Drei Islamisten unter Verdacht: Anschlag auf Synagoge in Heidelberg geplant? Anklage steht

Weil sie einen Anschlag auf die Synagoge in Heidelberg geplant haben sollen, hat die Staatsanwaltschaft gegen drei Männer Anklage erhoben.
Dieter Leder/dpa- Drei Männer wegen geplanten Anschlags auf Synagoge in Heidelberg angeklagt.
- Haupttäter (25) wollte nach Syrien zu Islamisten, kam aber zurück.
- Motiv: Hass auf Juden, Plan: Anschlag und Veröffentlichung eines Bekennervideos.
- Festnahmen im Mai; 25-Jähriger griff Polizisten an, Anklage wegen versuchten Totschlags.
- Zwei weitere Männer unterstützen die Pläne, alle in Untersuchungshaft.
Die Zusammenfassung wurde durch künstliche Intelligenz erstellt.
Knapp sechs Monate nach der Festnahme eines inzwischen 25-Jährigen im baden-württembergischen Friedrichshall hat die Staatsanwaltschaft Stuttgart gegen ihn und zwei weitere Männer Anklage erhoben. Dem mutmaßlichen Haupttäter wirft sie nach Angaben vom Dienstag vor, einen islamistischen Anschlag auf jüdische Einrichtungen in Heidelberg oder Frankfurt am Main vorbereitet zu haben. Die beiden anderen Männer wurden wegen Beihilfe angeklagt.

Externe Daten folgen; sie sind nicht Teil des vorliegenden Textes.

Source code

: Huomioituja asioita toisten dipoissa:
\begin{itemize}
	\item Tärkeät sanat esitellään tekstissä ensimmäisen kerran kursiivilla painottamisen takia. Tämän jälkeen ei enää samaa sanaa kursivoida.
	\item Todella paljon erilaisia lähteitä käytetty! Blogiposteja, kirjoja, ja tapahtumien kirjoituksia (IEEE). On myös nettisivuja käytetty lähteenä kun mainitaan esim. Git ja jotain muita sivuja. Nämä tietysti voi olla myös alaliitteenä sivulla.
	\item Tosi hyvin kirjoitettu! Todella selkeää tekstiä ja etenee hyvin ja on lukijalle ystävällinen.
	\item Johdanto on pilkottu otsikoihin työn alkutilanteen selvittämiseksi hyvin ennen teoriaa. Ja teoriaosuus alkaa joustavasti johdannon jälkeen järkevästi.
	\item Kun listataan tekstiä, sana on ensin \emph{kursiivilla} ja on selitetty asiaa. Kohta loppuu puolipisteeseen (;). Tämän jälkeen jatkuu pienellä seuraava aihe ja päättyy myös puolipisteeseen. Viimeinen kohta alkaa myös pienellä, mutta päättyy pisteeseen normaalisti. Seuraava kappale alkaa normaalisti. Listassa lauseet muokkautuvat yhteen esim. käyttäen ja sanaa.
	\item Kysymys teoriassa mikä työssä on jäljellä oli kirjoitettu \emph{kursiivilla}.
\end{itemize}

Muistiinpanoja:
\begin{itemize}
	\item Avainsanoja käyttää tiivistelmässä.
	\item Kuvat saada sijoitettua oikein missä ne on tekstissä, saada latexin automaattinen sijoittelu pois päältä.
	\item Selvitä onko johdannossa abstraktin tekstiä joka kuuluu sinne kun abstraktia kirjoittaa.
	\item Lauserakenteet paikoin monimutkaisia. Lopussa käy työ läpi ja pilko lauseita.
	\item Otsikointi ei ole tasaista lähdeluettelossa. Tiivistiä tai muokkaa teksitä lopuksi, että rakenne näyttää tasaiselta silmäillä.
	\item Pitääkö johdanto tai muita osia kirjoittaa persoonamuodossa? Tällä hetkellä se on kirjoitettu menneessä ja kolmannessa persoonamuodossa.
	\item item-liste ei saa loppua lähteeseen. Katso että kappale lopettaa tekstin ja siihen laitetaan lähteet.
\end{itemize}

Der 25-Jährige mit deutscher Staatsangehörigkeit soll im April in die Türkei geflogen sein und die Absicht gehabt haben, sich in Syrien islamistischen Kämpfern anzuschließen. Zur Weiterreise nach Syrien sei es aber nicht gekommen, teilte die Staatsanwaltschaft mit. Der Mann sei stattdessen nach Deutschland zurückgekehrt.
Hass auf Juden als Motiv
Mit einem 18-jährigen Deutschtürken soll er sich in Chats über einen Anschlag auf eine jüdische Einrichtung ausgetauscht und dabei auch den Tod von Menschen ins Auge gefasst haben. Das Motiv sei Hass auf Menschen jüdischen Glaubens, erklärte die Staatsanwaltschaft. Die beiden sollen sich auch darüber unterhalten haben, sich nach dem geplanten Anschlag von der Polizei erschießen zu lassen.

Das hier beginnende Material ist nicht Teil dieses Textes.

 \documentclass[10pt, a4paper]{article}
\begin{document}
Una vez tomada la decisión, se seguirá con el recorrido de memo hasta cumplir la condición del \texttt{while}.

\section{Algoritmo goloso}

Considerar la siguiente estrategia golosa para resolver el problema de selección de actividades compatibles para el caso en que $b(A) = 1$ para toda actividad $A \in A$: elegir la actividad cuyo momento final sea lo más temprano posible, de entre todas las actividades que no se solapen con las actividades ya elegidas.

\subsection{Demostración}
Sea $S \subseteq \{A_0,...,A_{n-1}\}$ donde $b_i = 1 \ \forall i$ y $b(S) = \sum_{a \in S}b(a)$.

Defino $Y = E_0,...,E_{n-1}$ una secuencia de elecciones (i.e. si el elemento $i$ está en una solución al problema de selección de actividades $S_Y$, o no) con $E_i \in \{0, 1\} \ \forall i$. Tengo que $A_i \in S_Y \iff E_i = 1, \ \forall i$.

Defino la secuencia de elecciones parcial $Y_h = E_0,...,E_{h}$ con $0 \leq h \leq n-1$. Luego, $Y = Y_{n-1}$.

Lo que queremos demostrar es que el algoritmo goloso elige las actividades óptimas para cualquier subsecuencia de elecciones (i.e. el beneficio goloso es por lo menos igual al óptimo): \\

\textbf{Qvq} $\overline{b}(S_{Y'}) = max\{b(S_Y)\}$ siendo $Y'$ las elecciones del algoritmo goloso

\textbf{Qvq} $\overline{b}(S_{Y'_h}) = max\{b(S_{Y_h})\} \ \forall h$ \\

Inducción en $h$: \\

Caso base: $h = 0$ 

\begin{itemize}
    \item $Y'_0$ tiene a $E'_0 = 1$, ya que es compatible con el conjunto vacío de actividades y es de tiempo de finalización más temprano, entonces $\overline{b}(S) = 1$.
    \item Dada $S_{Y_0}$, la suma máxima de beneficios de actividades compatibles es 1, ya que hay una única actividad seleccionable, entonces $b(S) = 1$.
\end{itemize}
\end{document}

Danach hätten sie ein Bekennervideo mit Schuldzuweisungen an Bundeskanzler Olaf Scholz (SPD) und dessen Israelpolitik veröffentlichen lassen wollen. So hätten sie erreichen wollen, dass die Zusammenarbeit zwischen der Bundesrepublik Deutschland und Israel beendet würde. Ausführen konnten die beiden ihren Plan aber nicht: Anfang Mai wurde der 25-Jährige festgenommen, drei Wochen später der 18-Jährige.
Bei dem Polizeieinsatz gegen ihn soll der 25-Jährige einen Polizisten mit Messern angegriffen haben. Tödliche Verletzungen des Beamten habe er in Kauf genommen, teilte die Staatsanwaltschaft schon im September mit, als sie deshalb Anklage wegen versuchten Totschlags erhob. Über die Zulassung dieser Anklage entscheidet das Landgericht Heilbronn, der 25-Jährige sitzt in Untersuchungshaft.
Insgesamt drei Angeklagte
Auch über die zweite Anklage, die am Dienstag bekanntgegeben wurde, soll nun das Heilbronner Gericht entscheiden. Dem 25-Jährigen werden darin die Vorbereitung einer schweren staatsgefährdenden Gewalttat und Verabredung zum Mord vorgeworfen.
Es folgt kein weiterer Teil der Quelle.